## WORK INSTRUCTION
Using the records below, repeat exactly the lines from the one holding "- 🛠️ **Data Transformation" through the one holding "## 🖼️ Sample Dashboards", both ends included, and no others.
(EXERCISE DATA Opens)
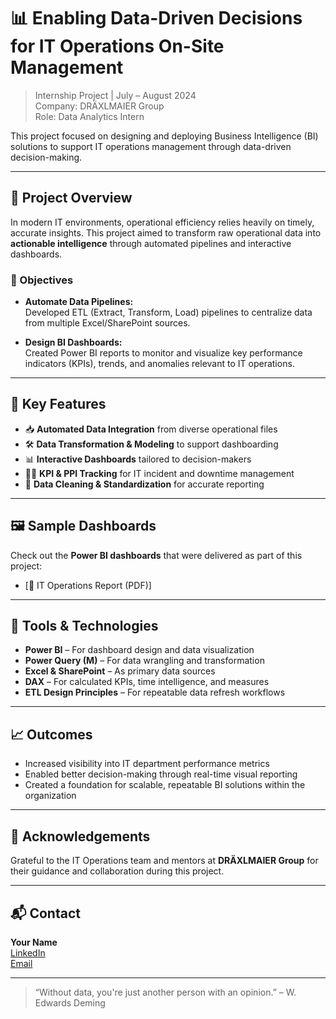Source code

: # 📊 Enabling Data-Driven Decisions for IT Operations On-Site Management

> Internship Project | July – August 2024  
> Company: DRÄXLMAIER Group  
> Role: Data Analytics Intern  

This project focused on designing and deploying Business Intelligence (BI) solutions to support IT operations management through data-driven decision-making.

---

## 🚀 Project Overview

In modern IT environments, operational efficiency relies heavily on timely, accurate insights. This project aimed to transform raw operational data into **actionable intelligence** through automated pipelines and interactive dashboards.

### 🔧 Objectives

- **Automate Data Pipelines:**  
  Developed ETL (Extract, Transform, Load) pipelines to centralize data from multiple Excel/SharePoint sources.

- **Design BI Dashboards:**  
  Created Power BI reports to monitor and visualize key performance indicators (KPIs), trends, and anomalies relevant to IT operations.

---

## 🧩 Key Features

- 📥 **Automated Data Integration** from diverse operational files  
- 🛠️ **Data Transformation & Modeling** to support dashboarding  
- 📊 **Interactive Dashboards** tailored to decision-makers  
- 🕵️‍♂️ **KPI & PPI Tracking** for IT incident and downtime management  
- 🧹 **Data Cleaning & Standardization** for accurate reporting

---

## 🖼️ Sample Dashboards

Check out the **Power BI dashboards** that were delivered as part of this project:

- [📄 IT Operations Report (PDF)]

---

## 🧠 Tools & Technologies

- **Power BI** – For dashboard design and data visualization  
- **Power Query (M)** – For data wrangling and transformation  
- **Excel & SharePoint** – As primary data sources  
- **DAX** – For calculated KPIs, time intelligence, and measures  
- **ETL Design Principles** – For repeatable data refresh workflows  

---

## 📈 Outcomes

- Increased visibility into IT department performance metrics  
- Enabled better decision-making through real-time visual reporting  
- Created a foundation for scalable, repeatable BI solutions within the organization

---

## 💬 Acknowledgements

Grateful to the IT Operations team and mentors at **DRÄXLMAIER Group** for their guidance and collaboration during this project.

---

## 📬 Contact

**Your Name**  
[LinkedIn](https://www.linkedin.com/in/eltaief-aymen)  
[Email](mailto:aymeneltaif6@gmail.com)

---

> “Without data, you're just another person with an opinion.” – W. Edwards Deming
(EXERCISE DATA Closes)
## OUTPUT OF THE EXERCISE
- 🛠️ **Data Transformation & Modeling** to support dashboarding  
- 📊 **Interactive Dashboards** tailored to decision-makers  
- 🕵️‍♂️ **KPI & PPI Tracking** for IT incident and downtime management  
- 🧹 **Data Cleaning & Standardization** for accurate reporting

---

## 🖼️ Sample Dashboards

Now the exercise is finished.